> EXERCISE GOAL:
From the first line of the entries below through the line bearing "e-1, a contradiction.", write out each line exactly. Omit pictures.

[Stored data]
= Beginning of Section =

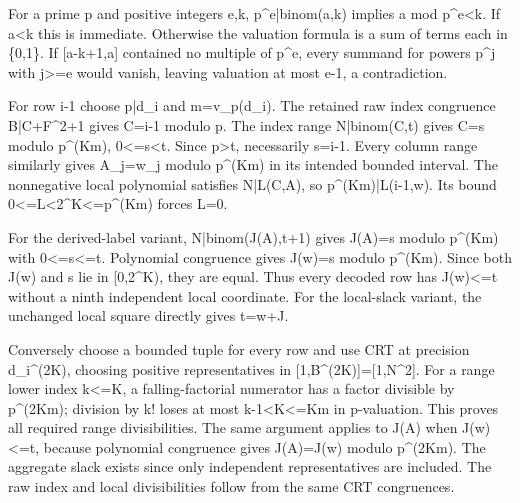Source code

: For a prime p and positive integers e,k, p\textasciicircum{}\allowbreak{}e|binom(a,k) implies a mod p\textasciicircum{}\allowbreak{}e\textless{}\allowbreak{}k. If a\textless{}\allowbreak{}k this is immediate. Otherwise the valuation formula is a sum of terms each in \{0,1\}. If [a-k+\allowbreak{}1,a] contained no multiple of p\textasciicircum{}\allowbreak{}e, every summand for powers p\textasciicircum{}\allowbreak{}j with j\textgreater{}\allowbreak{}=\allowbreak{}e would vanish, leaving valuation at most e-1, a contradiction.



For row i-1 choose p|d\_\allowbreak{}i and m=\allowbreak{}v\_\allowbreak{}p(d\_\allowbreak{}i). The retained raw index congruence B|C+\allowbreak{}F\textasciicircum{}\allowbreak{}2+\allowbreak{}1 gives C=\allowbreak{}i-1 modulo p. The index range N|binom(C,t) gives C=\allowbreak{}s modulo p\textasciicircum{}\allowbreak{}(Km), 0\textless{}\allowbreak{}=\allowbreak{}s\textless{}\allowbreak{}t. Since p\textgreater{}\allowbreak{}t, necessarily s=\allowbreak{}i-1. Every column range similarly gives A\_\allowbreak{}j=\allowbreak{}w\_\allowbreak{}j modulo p\textasciicircum{}\allowbreak{}(Km) in its intended bounded interval. The nonnegative local polynomial satisfies N|L(C,A), so p\textasciicircum{}\allowbreak{}(Km)|L(i-1,w). Its bound 0\textless{}\allowbreak{}=\allowbreak{}L\textless{}\allowbreak{}2\textasciicircum{}\allowbreak{}K\textless{}\allowbreak{}=\allowbreak{}p\textasciicircum{}\allowbreak{}(Km) forces L=\allowbreak{}0.



For the derived-label variant, N|binom(J(A),t+\allowbreak{}1) gives J(A)=\allowbreak{}s modulo p\textasciicircum{}\allowbreak{}(Km) with 0\textless{}\allowbreak{}=\allowbreak{}s\textless{}\allowbreak{}=\allowbreak{}t. Polynomial congruence gives J(w)=\allowbreak{}s modulo p\textasciicircum{}\allowbreak{}(Km). Since both J(w) and s lie in [0,2\textasciicircum{}\allowbreak{}K), they are equal. Thus every decoded row has J(w)\textless{}\allowbreak{}=\allowbreak{}t without a ninth independent local coordinate. For the local-slack variant, the unchanged local square directly gives t=\allowbreak{}w+\allowbreak{}J.



Conversely choose a bounded tuple for every row and use CRT at precision d\_\allowbreak{}i\textasciicircum{}\allowbreak{}(2K), choosing positive representatives in [1,B\textasciicircum{}\allowbreak{}(2K)]=\allowbreak{}[1,N\textasciicircum{}\allowbreak{}2]. For a range lower index k\textless{}\allowbreak{}=\allowbreak{}K, a falling-factorial numerator has a factor divisible by p\textasciicircum{}\allowbreak{}(2Km); division by k! loses at most k-1\textless{}\allowbreak{}K\textless{}\allowbreak{}=\allowbreak{}Km in p-valuation. This proves all required range divisibilities. The same argument applies to J(A) when J(w)\textless{}\allowbreak{}=\allowbreak{}t, because polynomial congruence gives J(A)=\allowbreak{}J(w) modulo p\textasciicircum{}\allowbreak{}(2Km). The aggregate slack exists since only independent representatives are included. The raw index and local divisibilities follow from the same CRT congruences.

= End of Section =

> ANSWER TO THE EXERCISE:
Source code

: For a prime p and positive integers e,k, p\textasciicircum{}\allowbreak{}e|binom(a,k) implies a mod p\textasciicircum{}\allowbreak{}e\textless{}\allowbreak{}k. If a\textless{}\allowbreak{}k this is immediate. Otherwise the valuation formula is a sum of terms each in \{0,1\}. If [a-k+\allowbreak{}1,a] contained no multiple of p\textasciicircum{}\allowbreak{}e, every summand for powers p\textasciicircum{}\allowbreak{}j with j\textgreater{}\allowbreak{}=\allowbreak{}e would vanish, leaving valuation at most e-1, a contradiction.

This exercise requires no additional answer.